Is $\ln\left( \frac{1+2x}{1-2x}\right)$ an odd or even function?

Question

Is $$f:\left(-\frac{1}{2},\frac{1}{2}\right) \to \mathbb{R}, \ x \mapsto \ln\left( \frac{1+2x}{1-2x}\right)$$ an odd or even function?

The function can be decomposed this way:

$$f(x)=\ln(1+2x)-\ln(1-2x)$$

It seems that this function is an odd function but I dont know how to justify it.

Answer 1

A odd function must satisfy the equation $f(-x) = -f(x)$.

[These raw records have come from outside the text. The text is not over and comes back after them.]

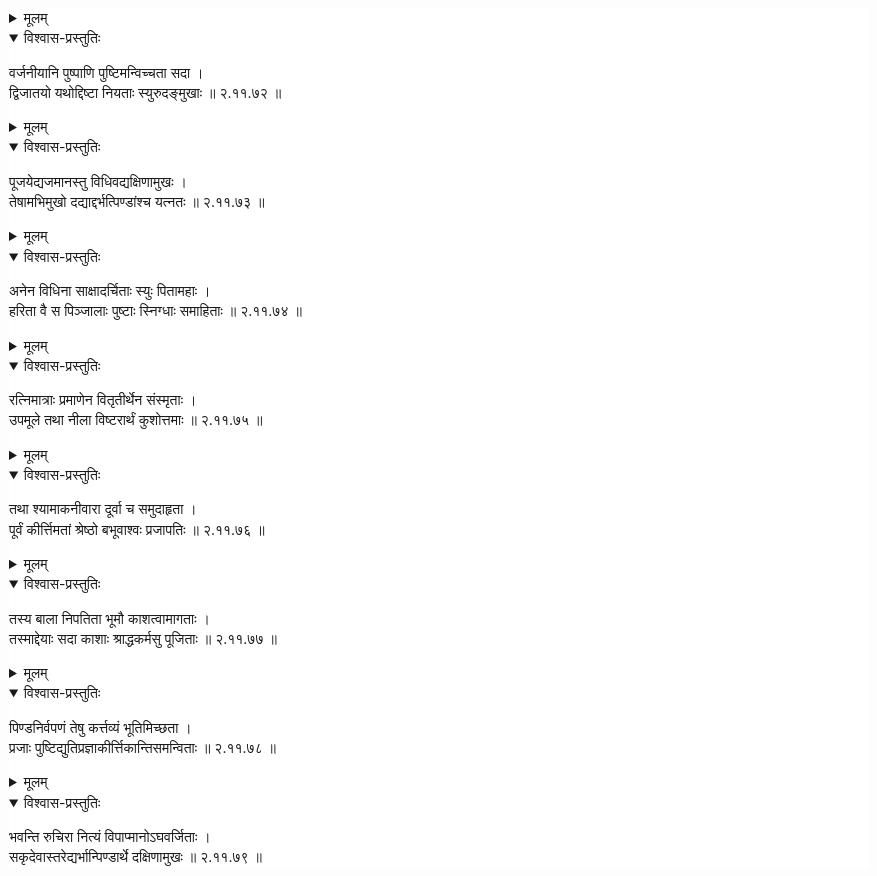 <details><summary>मूलम्</summary></details>

<details open><summary>विश्वास-प्रस्तुतिः</summary>

वर्जनीयानि पुष्पाणि पुष्टिमन्विच्चता सदा ।  
द्विजातयो यथोद्दिष्टा नियताः स्युरुदङ्मुखाः ॥ २.११.७२ ॥
</details>

<details><summary>मूलम्</summary></details>

<details open><summary>विश्वास-प्रस्तुतिः</summary>

पूजयेद्यजमानस्तु विधिवद्यक्षिणामुखः ।  
तेषामभिमुखो दद्याद्दर्भत्पिण्डांश्च यत्नतः ॥ २.११.७३ ॥
</details>

<details><summary>मूलम्</summary></details>

<details open><summary>विश्वास-प्रस्तुतिः</summary>

अनेन विधिना साक्षादर्चिताः स्युः पितामहाः ।  
हरिता वै स पिञ्जालाः पुष्टाः स्निग्धाः समाहिताः ॥ २.११.७४ ॥
</details>

<details><summary>मूलम्</summary></details>

<details open><summary>विश्वास-प्रस्तुतिः</summary>

रत्निमात्राः प्रमाणेन वितृतीर्थेन संस्मृताः ।  
उपमूले तथा नीला विष्टरार्थं कुशोत्तमाः ॥ २.११.७५ ॥
</details>

<details><summary>मूलम्</summary></details>

<details open><summary>विश्वास-प्रस्तुतिः</summary>

तथा श्यामाकनीवारा दूर्वा च समुदाहृता ।  
पूर्वं कीर्त्तिमतां श्रेष्ठो बभूवाश्वः प्रजापतिः ॥ २.११.७६ ॥
</details>

<details><summary>मूलम्</summary></details>

<details open><summary>विश्वास-प्रस्तुतिः</summary>

तस्य बाला निपतिता भूमौ काशत्वामागताः ।  
तस्माद्देयाः सदा काशाः श्राद्धकर्मसु पूजिताः ॥ २.११.७७ ॥
</details>

<details><summary>मूलम्</summary></details>

<details open><summary>विश्वास-प्रस्तुतिः</summary>

पिण्डनिर्वपणं तेषु कर्त्तव्यं भूतिमिच्छता ।  
प्रजाः पुष्टिद्युतिप्रज्ञाकीर्त्तिकान्तिसमन्विताः ॥ २.११.७८ ॥
</details>

<details><summary>मूलम्</summary></details>

<details open><summary>विश्वास-प्रस्तुतिः</summary>

भवन्ति रुचिरा नित्यं विपाप्मानोऽघवर्जिताः ।  
सकृदेवास्तरेद्यर्भान्पिण्डार्थे दक्षिणामुखः ॥ २.११.७९ ॥
</details>
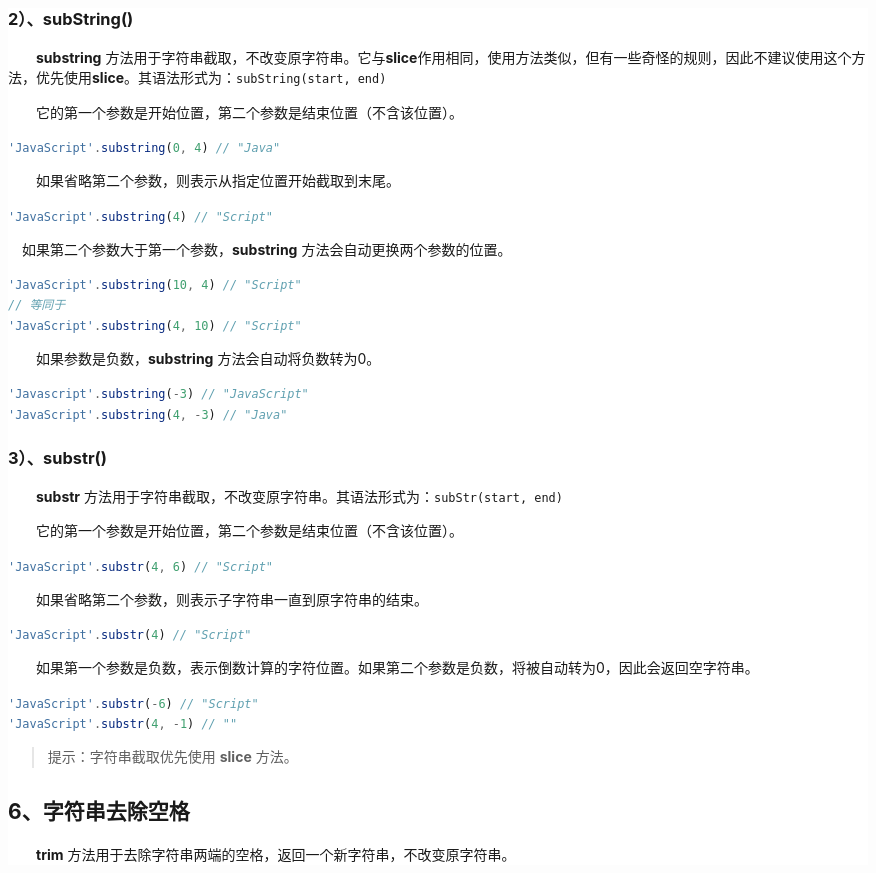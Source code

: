 ### 2）、subString()

  **substring** 方法用于字符串截取，不改变原字符串。它与**slice**作用相同，使用方法类似，但有一些奇怪的规则，因此不建议使用这个方法，优先使用**slice**。其语法形式为：`subString(start, end)`

  它的第一个参数是开始位置，第二个参数是结束位置（不含该位置）。

```javascript
'JavaScript'.substring(0, 4) // "Java"
```

  如果省略第二个参数，则表示从指定位置开始截取到末尾。

```javascript
'JavaScript'.substring(4) // "Script"
```

 如果第二个参数大于第一个参数，**substring** 方法会自动更换两个参数的位置。

```javascript
'JavaScript'.substring(10, 4) // "Script"
// 等同于
'JavaScript'.substring(4, 10) // "Script"
```

  如果参数是负数，**substring** 方法会自动将负数转为0。

```javascript
'Javascript'.substring(-3) // "JavaScript"
'JavaScript'.substring(4, -3) // "Java"
```

### 3）、substr()

  **substr** 方法用于字符串截取，不改变原字符串。其语法形式为：`subStr(start, end)`

  它的第一个参数是开始位置，第二个参数是结束位置（不含该位置）。

```javascript
'JavaScript'.substr(4, 6) // "Script"
```

  如果省略第二个参数，则表示子字符串一直到原字符串的结束。

```javascript
'JavaScript'.substr(4) // "Script"
```

  如果第一个参数是负数，表示倒数计算的字符位置。如果第二个参数是负数，将被自动转为0，因此会返回空字符串。

```javascript
'JavaScript'.substr(-6) // "Script"
'JavaScript'.substr(4, -1) // ""
```

> 提示：字符串截取优先使用 **slice** 方法。

## 6、字符串去除空格

  **trim** 方法用于去除字符串两端的空格，返回一个新字符串，不改变原字符串。
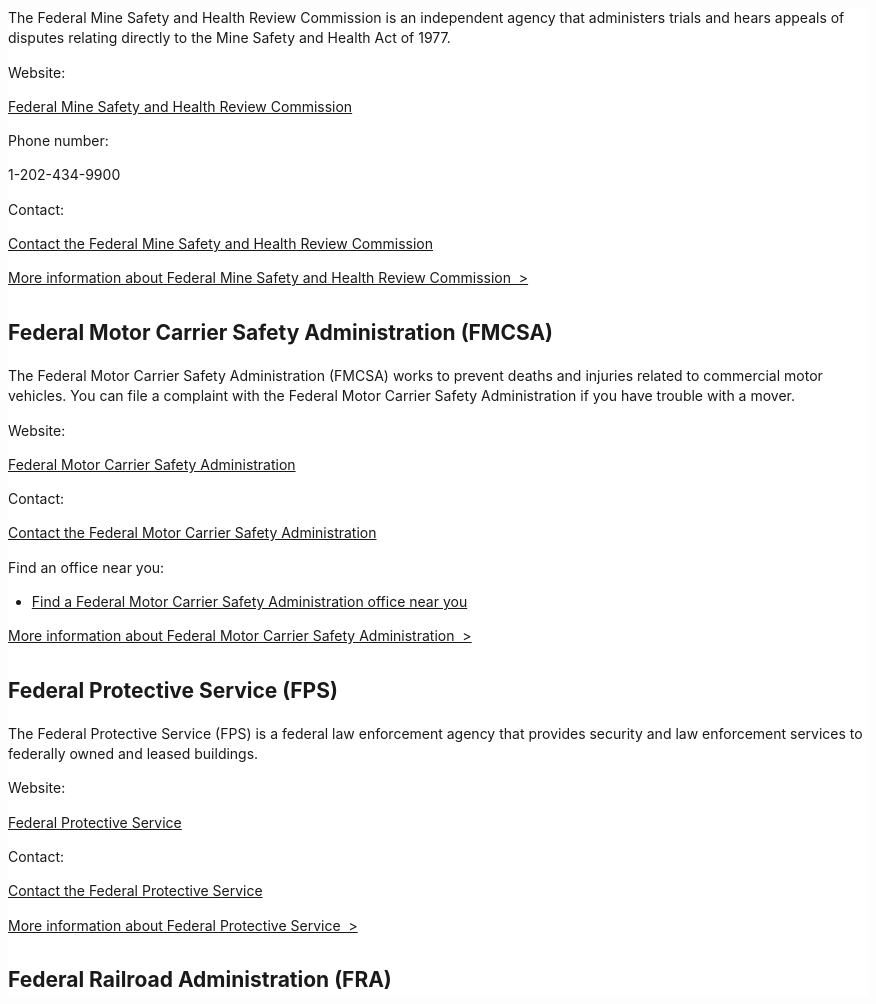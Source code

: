 The Federal Mine Safety and Health Review Commission is an independent agency that administers trials and hears appeals of disputes relating directly to the Mine Safety and Health Act of 1977.

Website:

[Federal Mine Safety and Health Review Commission](https://www.fmshrc.gov/)

Phone number:

1-202-434-9900

Contact:

[Contact the Federal Mine Safety and Health Review Commission](https://www.fmshrc.gov/content/contact-us)

[More information about Federal Mine Safety and Health Review Commission  >](/agencies/federal-mine-safety-and-health-review-commission)

Federal Motor Carrier Safety Administration (FMCSA)
---------------------------------------------------

The Federal Motor Carrier Safety Administration (FMCSA) works to prevent deaths and injuries related to commercial motor vehicles. You can file a complaint with the Federal Motor Carrier Safety Administration if you have trouble with a mover.

Website:

[Federal Motor Carrier Safety Administration](https://www.fmcsa.dot.gov/)

Contact:

[Contact the Federal Motor Carrier Safety Administration](https://www.fmcsa.dot.gov/contact-us)

Find an office near you:

* [Find a Federal Motor Carrier Safety Administration office near you](https://www.fmcsa.dot.gov/mission/field-offices)

[More information about Federal Motor Carrier Safety Administration  >](/agencies/federal-motor-carrier-safety-administration)

Federal Protective Service (FPS)
--------------------------------

The Federal Protective Service (FPS) is a federal law enforcement agency that provides security and law enforcement services to federally owned and leased buildings.

Website:

[Federal Protective Service](https://www.dhs.gov/topic/federal-protective-service)

Contact:

[Contact the Federal Protective Service](https://www.dhs.gov/report-suspicious-activity-federal-protective-service)

[More information about Federal Protective Service  >](/agencies/federal-protective-service)

Federal Railroad Administration (FRA)
-------------------------------------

Let $x \in \left(-\frac{1}{2}, \frac{1}{2}\right)$. Then we have, as you rightly observed \begin{align*} -f(x) = \ln(1 - 2x) - \ln(1 + 2x) = \ln(1 + 2(-x)) - \ln(1 - 2(-x)) = f(-x). \end{align*}

Note that a function being odd graphically corresponds to rotational symmetry. Similarly to the graph of $x \mapsto x^3$ (the standard example in my opinion), when you rotate the graph 180° with respect to the origin (alternatively flip over the $y$- and then the $x$-axis), you end up with the same graph.